What is being asked:
Search the entries for the word "health". Copy every line where it turns up.

Stored entries:
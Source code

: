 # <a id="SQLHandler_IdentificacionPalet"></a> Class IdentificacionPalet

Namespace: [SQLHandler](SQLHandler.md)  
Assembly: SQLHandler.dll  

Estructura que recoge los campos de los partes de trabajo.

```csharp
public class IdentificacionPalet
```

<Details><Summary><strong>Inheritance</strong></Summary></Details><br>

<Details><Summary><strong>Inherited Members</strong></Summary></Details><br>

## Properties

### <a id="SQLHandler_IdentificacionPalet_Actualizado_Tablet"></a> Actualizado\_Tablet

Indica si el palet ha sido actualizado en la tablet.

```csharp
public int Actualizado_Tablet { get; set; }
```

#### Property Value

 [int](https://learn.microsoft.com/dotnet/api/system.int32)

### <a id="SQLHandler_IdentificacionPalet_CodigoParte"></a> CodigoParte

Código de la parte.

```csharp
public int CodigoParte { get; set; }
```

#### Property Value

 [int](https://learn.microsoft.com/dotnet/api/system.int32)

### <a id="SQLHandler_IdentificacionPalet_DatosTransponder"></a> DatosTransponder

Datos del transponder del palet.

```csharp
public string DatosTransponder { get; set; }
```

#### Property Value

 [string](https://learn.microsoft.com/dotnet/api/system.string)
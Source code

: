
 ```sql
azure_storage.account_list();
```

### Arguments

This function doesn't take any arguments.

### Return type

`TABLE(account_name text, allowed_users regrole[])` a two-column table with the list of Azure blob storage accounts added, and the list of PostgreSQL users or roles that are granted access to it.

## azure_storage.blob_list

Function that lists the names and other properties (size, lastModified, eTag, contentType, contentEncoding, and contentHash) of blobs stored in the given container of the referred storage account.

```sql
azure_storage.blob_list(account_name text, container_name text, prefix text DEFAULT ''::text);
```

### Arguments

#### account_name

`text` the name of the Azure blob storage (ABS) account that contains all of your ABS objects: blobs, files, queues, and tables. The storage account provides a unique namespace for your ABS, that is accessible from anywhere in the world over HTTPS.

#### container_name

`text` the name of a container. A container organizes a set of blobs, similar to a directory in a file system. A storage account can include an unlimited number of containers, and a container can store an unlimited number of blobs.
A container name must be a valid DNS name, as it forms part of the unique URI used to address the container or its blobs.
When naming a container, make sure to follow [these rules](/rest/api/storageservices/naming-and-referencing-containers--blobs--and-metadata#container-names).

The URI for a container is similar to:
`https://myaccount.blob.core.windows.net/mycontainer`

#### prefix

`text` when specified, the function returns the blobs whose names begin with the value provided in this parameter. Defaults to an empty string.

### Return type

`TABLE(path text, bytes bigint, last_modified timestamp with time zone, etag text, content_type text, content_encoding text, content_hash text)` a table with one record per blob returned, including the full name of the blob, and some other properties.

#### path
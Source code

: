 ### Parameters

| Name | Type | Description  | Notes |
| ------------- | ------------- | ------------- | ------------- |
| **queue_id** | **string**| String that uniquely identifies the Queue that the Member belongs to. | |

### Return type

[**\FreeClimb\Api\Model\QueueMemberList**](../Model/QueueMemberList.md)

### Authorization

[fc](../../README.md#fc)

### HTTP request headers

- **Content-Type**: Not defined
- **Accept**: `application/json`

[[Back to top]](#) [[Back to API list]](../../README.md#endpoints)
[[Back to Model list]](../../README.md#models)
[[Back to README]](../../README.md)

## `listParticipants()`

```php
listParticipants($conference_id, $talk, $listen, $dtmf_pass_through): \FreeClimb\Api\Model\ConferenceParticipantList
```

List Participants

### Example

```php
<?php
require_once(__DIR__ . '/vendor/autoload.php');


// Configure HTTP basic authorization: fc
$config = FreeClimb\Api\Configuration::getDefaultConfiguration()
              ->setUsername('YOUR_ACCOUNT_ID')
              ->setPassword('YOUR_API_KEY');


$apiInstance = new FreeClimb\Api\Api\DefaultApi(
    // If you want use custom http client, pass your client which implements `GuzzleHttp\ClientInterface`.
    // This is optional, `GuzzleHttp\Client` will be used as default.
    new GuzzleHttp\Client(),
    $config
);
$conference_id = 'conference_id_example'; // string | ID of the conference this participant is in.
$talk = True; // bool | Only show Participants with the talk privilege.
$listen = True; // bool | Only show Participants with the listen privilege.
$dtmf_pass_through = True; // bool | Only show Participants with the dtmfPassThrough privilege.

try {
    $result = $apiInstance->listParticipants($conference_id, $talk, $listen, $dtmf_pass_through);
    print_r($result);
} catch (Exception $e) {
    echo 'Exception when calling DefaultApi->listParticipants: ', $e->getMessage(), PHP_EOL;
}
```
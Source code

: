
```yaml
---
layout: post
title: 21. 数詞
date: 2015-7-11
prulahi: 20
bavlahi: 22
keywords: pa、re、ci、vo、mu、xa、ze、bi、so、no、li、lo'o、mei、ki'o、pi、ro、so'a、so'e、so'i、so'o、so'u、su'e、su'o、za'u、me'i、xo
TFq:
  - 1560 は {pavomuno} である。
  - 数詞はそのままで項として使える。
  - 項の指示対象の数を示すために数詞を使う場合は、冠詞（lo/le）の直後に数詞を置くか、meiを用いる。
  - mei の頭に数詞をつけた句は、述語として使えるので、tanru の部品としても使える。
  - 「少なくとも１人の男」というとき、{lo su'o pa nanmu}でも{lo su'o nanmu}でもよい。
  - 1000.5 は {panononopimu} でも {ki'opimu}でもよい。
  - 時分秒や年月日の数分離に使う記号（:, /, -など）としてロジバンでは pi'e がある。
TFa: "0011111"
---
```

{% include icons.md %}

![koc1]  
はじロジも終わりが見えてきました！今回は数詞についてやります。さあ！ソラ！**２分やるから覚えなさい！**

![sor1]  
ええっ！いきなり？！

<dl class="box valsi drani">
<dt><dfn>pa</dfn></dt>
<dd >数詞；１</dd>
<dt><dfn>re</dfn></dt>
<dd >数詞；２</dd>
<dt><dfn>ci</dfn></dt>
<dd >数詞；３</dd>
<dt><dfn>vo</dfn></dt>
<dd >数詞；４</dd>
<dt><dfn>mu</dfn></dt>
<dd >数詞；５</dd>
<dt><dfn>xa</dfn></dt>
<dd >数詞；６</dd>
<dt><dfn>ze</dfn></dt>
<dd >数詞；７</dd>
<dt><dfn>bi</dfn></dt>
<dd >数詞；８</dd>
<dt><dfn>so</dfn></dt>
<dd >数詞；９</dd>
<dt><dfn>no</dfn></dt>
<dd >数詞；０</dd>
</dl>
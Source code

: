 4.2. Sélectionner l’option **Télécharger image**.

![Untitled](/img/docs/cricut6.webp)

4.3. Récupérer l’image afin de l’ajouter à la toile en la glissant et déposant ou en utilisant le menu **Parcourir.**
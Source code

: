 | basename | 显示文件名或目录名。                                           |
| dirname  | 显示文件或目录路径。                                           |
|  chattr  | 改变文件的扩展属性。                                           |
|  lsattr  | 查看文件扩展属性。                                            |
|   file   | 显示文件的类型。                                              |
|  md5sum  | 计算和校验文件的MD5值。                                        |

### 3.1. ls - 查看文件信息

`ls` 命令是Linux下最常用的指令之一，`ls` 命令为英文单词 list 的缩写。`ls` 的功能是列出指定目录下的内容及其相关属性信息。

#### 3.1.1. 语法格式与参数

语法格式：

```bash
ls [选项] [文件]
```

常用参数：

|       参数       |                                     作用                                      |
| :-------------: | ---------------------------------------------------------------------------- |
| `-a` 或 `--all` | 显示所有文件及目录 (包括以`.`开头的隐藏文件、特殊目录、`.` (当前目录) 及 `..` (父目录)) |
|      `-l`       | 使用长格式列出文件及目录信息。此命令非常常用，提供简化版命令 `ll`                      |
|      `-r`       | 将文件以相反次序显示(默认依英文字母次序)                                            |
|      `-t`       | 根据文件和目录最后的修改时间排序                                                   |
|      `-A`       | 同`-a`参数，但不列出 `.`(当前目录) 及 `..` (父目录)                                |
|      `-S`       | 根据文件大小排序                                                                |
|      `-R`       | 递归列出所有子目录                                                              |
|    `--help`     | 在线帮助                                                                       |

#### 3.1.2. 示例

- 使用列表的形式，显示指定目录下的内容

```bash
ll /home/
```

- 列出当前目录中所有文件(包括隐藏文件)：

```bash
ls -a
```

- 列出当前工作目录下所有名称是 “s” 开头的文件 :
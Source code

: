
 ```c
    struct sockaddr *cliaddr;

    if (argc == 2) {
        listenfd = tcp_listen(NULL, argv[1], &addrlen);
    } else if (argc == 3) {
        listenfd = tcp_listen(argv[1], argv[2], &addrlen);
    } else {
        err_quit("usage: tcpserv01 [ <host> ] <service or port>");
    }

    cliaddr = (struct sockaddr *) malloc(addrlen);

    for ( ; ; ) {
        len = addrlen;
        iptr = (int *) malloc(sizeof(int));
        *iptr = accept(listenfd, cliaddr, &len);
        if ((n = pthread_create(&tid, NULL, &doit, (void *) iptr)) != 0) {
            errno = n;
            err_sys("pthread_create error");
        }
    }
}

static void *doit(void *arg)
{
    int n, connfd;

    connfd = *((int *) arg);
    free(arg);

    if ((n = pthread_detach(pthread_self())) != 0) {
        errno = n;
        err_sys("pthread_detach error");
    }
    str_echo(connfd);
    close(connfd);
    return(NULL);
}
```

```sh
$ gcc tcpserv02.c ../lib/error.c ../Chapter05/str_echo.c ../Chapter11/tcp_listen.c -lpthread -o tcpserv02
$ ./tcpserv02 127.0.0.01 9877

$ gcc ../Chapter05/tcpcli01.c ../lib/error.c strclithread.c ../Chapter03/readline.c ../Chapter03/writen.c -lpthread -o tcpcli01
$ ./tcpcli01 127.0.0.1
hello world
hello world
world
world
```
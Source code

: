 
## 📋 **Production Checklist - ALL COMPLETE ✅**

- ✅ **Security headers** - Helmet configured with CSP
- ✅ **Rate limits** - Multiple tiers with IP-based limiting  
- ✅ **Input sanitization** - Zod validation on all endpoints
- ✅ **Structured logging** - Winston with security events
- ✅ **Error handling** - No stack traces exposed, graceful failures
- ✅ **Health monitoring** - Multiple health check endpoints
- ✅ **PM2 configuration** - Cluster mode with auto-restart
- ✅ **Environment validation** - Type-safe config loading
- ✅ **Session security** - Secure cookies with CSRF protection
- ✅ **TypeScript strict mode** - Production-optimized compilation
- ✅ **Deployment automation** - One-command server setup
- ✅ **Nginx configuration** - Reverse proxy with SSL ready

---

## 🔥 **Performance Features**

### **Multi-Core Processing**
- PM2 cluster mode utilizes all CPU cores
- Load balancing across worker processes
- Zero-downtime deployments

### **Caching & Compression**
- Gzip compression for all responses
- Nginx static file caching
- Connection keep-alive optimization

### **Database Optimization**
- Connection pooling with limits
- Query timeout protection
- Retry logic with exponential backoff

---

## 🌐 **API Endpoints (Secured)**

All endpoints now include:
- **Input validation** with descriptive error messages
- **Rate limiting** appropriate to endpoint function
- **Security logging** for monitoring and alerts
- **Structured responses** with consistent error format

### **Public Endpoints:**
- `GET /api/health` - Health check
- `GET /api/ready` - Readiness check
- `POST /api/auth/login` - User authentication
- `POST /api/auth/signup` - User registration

Result of the task:
- ✅ **Health monitoring** - Multiple health check endpoints
- `GET /api/health` - Health check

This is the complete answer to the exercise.